Pilot Bay 45

  • Vessel Specifications and Comments

    • LOA: 13.95m 45’9”
    • LOW: 13.4m 44’1”
    • Beam: 4.5m 14’6”
    • Draft: 1.2m 4’0” (dagger board up) = 3.0m 10’0” (dagger board down)
    • Displacement: to DWL = 15,900Kg 35,000 lbs
    • Ballast: 5000Kg 12000 lbs
    • Sail Area: 104 sq m 1117 sq ft. (Schooner rig working sails) = 104 sq m 1117 sq ft. (Ketch rig working sails)
    • Engine: Beta 67KW 90HP (4 cylinder na 3.7l)
    • Fuel: 760l 200usg
    • Fresh Water: 1100l 300usg
    • Construction: Sheathed strip-planking on laminated ring frames and laminated back-bone
    • General Comments: Two basic layouts, aft or mid deckhouse, and two basic rigs, schooner or ketch.Emphasis on large storage areas and big capacity tankage throughout..

Extended Comments

Pilot Bay 45, Schooner Rig

Cedar strip-planking over laminated ring frames, laminated backbone, plywood bulkheads, transom, deck, house. Exterior sheathed with fiberglass set in epoxy. Wooden “birdsmouth” hollow spars. Laminated cedar dagger board. Lead outside ballast.

Every cruising sailboat that visits our bay has stuff all over her deck. Sometimes I cannot recognize what make of boat it is because of all the stuff on the deck. Solar panels, rubber boats, surfboards, kayaks, gas cans, etc, etc….. That is part of the rationale for this new design, try and get some of that stuff off the deck. It’s not so much that it’s ugly, I’m more concerned that it’s difficult to get around on deck, and the stuff sitting out in the weather is taking a beating.

The PB45 is designed as a full time home for up to 3-4 people, and is capable of travelling anywhere including (with proper outfitting) high latitudes. Emphasis was put on including large storage areas and big capacity tankage throughout the design. A large “beach” transom door opens into a huge aft garage, big enough for a rubber boat, bicycles, kayaks and surfboards.

The Pilot Bay 45 is offered in two basic layouts, aft or mid deckhouse, and two basic rigs, schooner or ketch.

The aft cockpit arrangement has a large dining area in the deckhouse, with navigation office to starboard. Down forward there are double and single berths amidships. Forward again is the open galley and a seat/berth next to the heater. Forward of this is the large single head with harbor berths and more storage areas forward. The aft cockpit can be high for maximum storage under, or low for better protection from the elements.

The center cockpit arrangement offers a flush (with opening section) aft deck over the stern garage.
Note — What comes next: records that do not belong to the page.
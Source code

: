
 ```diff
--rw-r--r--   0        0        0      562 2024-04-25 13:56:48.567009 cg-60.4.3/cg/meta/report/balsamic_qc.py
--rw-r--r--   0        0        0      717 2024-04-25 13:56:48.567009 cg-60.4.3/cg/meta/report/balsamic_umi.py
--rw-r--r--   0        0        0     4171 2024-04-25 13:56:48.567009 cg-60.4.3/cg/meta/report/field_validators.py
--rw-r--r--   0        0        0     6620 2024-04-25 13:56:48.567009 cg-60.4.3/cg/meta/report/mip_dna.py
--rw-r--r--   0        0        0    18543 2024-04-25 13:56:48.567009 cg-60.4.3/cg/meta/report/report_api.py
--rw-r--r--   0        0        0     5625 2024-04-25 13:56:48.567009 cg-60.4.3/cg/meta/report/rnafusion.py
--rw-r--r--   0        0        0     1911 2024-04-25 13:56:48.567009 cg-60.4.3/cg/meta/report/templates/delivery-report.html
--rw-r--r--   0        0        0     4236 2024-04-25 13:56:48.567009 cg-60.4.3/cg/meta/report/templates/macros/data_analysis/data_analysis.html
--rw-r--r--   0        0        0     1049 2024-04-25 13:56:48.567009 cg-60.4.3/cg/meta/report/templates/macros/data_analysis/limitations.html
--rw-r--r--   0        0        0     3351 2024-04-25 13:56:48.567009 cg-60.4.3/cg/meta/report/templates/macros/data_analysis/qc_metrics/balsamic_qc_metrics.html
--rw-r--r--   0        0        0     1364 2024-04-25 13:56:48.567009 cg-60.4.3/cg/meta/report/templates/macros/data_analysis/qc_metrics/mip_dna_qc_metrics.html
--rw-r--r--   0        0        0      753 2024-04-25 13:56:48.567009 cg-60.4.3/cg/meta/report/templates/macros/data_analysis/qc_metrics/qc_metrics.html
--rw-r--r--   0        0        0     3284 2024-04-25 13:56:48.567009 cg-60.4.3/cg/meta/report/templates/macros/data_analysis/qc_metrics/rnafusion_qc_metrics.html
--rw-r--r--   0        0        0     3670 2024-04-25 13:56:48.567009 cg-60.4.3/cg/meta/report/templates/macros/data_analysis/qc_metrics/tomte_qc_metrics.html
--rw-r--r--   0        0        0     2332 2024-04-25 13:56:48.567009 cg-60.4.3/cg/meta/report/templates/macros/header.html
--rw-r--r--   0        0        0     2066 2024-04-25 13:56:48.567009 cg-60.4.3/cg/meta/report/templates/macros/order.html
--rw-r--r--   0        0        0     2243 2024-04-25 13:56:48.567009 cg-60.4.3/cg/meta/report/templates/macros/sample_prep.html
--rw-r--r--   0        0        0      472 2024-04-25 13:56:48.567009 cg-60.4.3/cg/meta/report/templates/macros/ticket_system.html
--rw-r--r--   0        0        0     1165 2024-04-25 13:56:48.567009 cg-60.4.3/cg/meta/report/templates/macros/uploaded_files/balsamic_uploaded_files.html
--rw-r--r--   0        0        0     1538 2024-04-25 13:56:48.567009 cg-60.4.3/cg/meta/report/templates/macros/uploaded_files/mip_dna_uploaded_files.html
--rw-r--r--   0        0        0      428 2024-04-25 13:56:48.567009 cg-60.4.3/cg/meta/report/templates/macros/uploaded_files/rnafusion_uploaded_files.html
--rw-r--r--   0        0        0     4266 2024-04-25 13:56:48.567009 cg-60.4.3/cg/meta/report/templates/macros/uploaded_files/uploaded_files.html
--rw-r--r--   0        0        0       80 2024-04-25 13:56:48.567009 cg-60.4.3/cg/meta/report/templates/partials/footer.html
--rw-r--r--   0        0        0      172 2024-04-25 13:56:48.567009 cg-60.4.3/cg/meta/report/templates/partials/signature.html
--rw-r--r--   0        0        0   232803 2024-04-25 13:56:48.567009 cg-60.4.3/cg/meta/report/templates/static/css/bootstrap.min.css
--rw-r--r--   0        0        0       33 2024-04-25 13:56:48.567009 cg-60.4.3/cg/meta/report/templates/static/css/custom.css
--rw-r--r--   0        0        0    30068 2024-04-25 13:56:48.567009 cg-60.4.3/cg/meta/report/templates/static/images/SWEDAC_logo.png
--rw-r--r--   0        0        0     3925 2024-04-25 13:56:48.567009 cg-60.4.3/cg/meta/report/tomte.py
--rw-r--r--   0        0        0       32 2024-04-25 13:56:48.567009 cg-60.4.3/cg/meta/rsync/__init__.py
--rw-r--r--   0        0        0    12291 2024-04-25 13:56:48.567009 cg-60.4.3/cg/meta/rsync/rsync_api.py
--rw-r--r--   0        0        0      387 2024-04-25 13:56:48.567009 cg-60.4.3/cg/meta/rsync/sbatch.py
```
There’s a watertight bulkhead between the garage and the sleeping cabins forward under the cockpit. There are two sleeping cabins, a double berth to port and two singles to starboard with the chart table. Upstairs in the deckhouse there are raised seats port and starboard, with engine and tanks under the sole. Down forward is the single head to starboard with the galley to port, and a large U shaped seat around the downstairs table. Another watertight bulkhead divides off the foc’sl.

I feel shallow (4’0”) draft and the ability to sit upright on her keel opens up a great deal of cruising ground. It also offers better self-sufficiency and a much less damage prone structure.

Either a vertical sliding dagger board or a pivoting centerboard can be used, both have advantages and drawbacks. The dagger board case impinges on the interior, but it’s mechanism is simple and drag is minimized with no long slot opening. It will likely be damaged if you strike something. The centerboard is more complex to control and build, with higher drag due to the slot. But it does not intrude into the interior (case is completely below the sole) and can pivot if it strikes something.